── SUPPLIED DATA

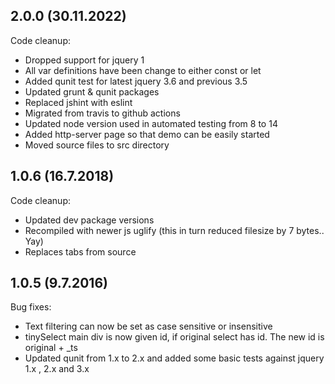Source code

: ## 2.0.0 (30.11.2022)

Code cleanup:

- Dropped support for jquery 1
- All var definitions have been change to either const or let
- Added qunit test for latest jquery 3.6 and previous 3.5
- Updated grunt & qunit packages
- Replaced jshint with eslint
- Migrated from travis to github actions
- Updated node version used in automated testing from 8 to 14
- Added http-server page so that demo can be easily started
- Moved source files to src directory

## 1.0.6 (16.7.2018)

Code cleanup:

- Updated dev package versions
- Recompiled with newer js uglify (this in turn reduced filesize by 7 bytes.. Yay)
- Replaces tabs from source

## 1.0.5 (9.7.2016)

Bug fixes:

- Text filtering can now be set as case sensitive or insensitive
- tinySelect main div is now given id, if original select has id. The new id is original + _ts
- Updated qunit from 1.x to 2.x and added some basic tests against jquery 1.x , 2.x and 3.x
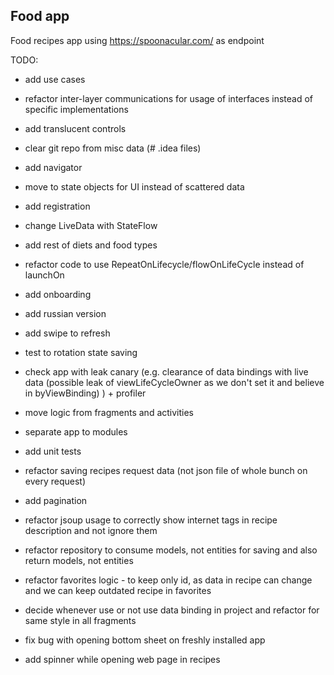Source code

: ## Food app

Food recipes app using https://spoonacular.com/ as endpoint

TODO:
* add use cases
* refactor inter-layer communications for usage of interfaces instead of specific implementations
  
* add translucent controls 
* clear git repo from misc data (# .idea files) 
* add navigator 
* move to state objects for UI instead of scattered data
* add registration
* change LiveData with StateFlow
* add rest of diets and food types
* refactor code to use RepeatOnLifecycle/flowOnLifeCycle instead of launchOn
* add onboarding
* add russian version
* add swipe to refresh
* test to rotation state saving
* check app with leak canary (e.g. clearance of data bindings with live data (possible leak of
  viewLifeCycleOwner as we don't set it and believe in byViewBinding) ) + profiler
* move logic from fragments and activities
* separate app to modules
* add unit tests
* refactor saving recipes request data (not json file of whole bunch on every request)
* add pagination
* refactor jsoup usage to correctly show internet tags in recipe description and not ignore them
* refactor repository to consume models, not entities for saving and also return models, not
  entities
* refactor favorites logic - to keep only id, as data in recipe can change and we can keep outdated
  recipe in favorites
* decide whenever use or not use data binding in project and refactor for same style in all
  fragments
* fix bug with opening bottom sheet on freshly installed app
* add spinner while opening web page in recipes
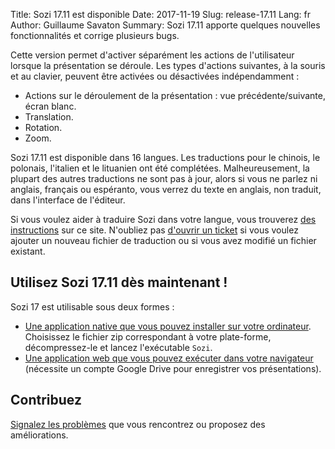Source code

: Title: Sozi 17.11 est disponible
Date: 2017-11-19
Slug: release-17.11
Lang: fr
Author: Guillaume Savaton
Summary:
    Sozi 17.11 apporte quelques nouvelles fonctionnalités et corrige plusieurs bugs.

Cette version permet d'activer séparément les actions de l'utilisateur lorsque
la présentation se déroule.
Les types d'actions suivantes, à la souris et au clavier, peuvent être activées
ou désactivées indépendamment&nbsp;:

* Actions sur le déroulement de la présentation&nbsp;: vue précédente/suivante, écran blanc.
* Translation.
* Rotation.
* Zoom.

Sozi 17.11 est disponible dans 16 langues.
Les traductions pour le chinois, le polonais, l'italien et le lituanien ont été
complétées.
Malheureusement, la plupart des autres traductions ne sont pas à jour, alors si vous
ne parlez ni anglais, français ou espéranto, vous verrez du texte en anglais,
non traduit, dans l'interface de l'éditeur.

Si vous voulez aider à traduire Sozi dans votre langue, vous trouverez [des instructions](|filename|/pages/fr/translate-editor.md) sur ce site.
N'oubliez pas [d'ouvrir un ticket](https://github.com/senshu/Sozi/issues) si vous voulez ajouter
un nouveau fichier de traduction ou si vous avez modifié un fichier existant.


Utilisez Sozi 17.11 dès maintenant&nbsp;!
-----------------------------------------

Sozi 17 est utilisable sous deux formes&nbsp;:

* [Une application native que vous pouvez installer sur votre ordinateur](https://github.com/senshu/Sozi/releases/tag/17.11).
  Choisissez le fichier zip correspondant à votre plate-forme, décompressez-le et lancez l'exécutable `Sozi`.
* [Une application web que vous pouvez exécuter dans votre navigateur](/demo)
  (nécessite un compte Google Drive pour enregistrer vos présentations).

Contribuez
----------

[Signalez les problèmes](https://github.com/senshu/Sozi/issues) que vous rencontrez
ou proposez des améliorations.
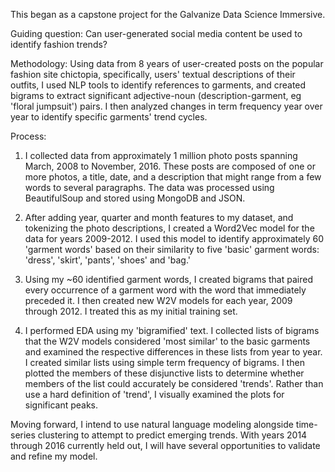 This began as a capstone project for the Galvanize Data Science Immersive.

Guiding question:
Can user-generated social media content be used to identify
fashion trends?

Methodology:
Using data from 8 years of user-created posts on the popular fashion
site chictopia, specifically, users' textual descriptions of their outfits, I
used NLP tools to identify references to garments, and created bigrams to extract
significant adjective-noun (description-garment, eg 'floral jumpsuit') pairs.
I then analyzed changes in term frequency year over year to identify specific
garments' trend cycles.

Process:

1) I collected data from approximately 1 million photo posts spanning March, 2008 to
November, 2016. These posts are composed of one or more photos, a title, date, and
a description that might range from a few words to several paragraphs.
The data was processed using BeautifulSoup and stored using
MongoDB and JSON.

2) After adding year, quarter and month features to my dataset, and tokenizing the
photo descriptions, I created a Word2Vec model for the data for years 2009-2012.
I used this model to identify approximately 60 'garment words' based on their
similarity to five 'basic' garment words: 'dress', 'skirt', 'pants', 'shoes' and
'bag.'

3) Using my ~60 identified garment words, I created bigrams that paired every
occurrence of a garment word with the word that immediately preceded it. I then
created new W2V models for each year, 2009 through 2012. I treated this as my
initial training set.

4) I performed EDA using my 'bigramified' text. I collected lists of bigrams
that the W2V models considered 'most similar' to the basic garments and examined
the respective differences in these lists from year to year. I created similar
lists using simple term frequency of bigrams. I then plotted the members of these
disjunctive lists to determine whether members of the list could accurately be
considered 'trends'. Rather than use a hard definition of 'trend', I visually
examined the plots for significant peaks.

Moving forward, I intend to use natural language modeling alongside time-series
clustering to attempt to predict emerging trends. With years 2014 through 2016
currently held out, I will have several opportunities to validate and refine
my model.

────

TO DO
Quote the data above from the line containing "I then analyzed" to the line containing "2) After adding", inclusive, and stop.

YOUR SOLUTION
I then analyzed changes in term frequency year over year to identify specific
garments' trend cycles.

Process:

1) I collected data from approximately 1 million photo posts spanning March, 2008 to
November, 2016. These posts are composed of one or more photos, a title, date, and
a description that might range from a few words to several paragraphs.
The data was processed using BeautifulSoup and stored using
MongoDB and JSON.

2) After adding year, quarter and month features to my dataset, and tokenizing the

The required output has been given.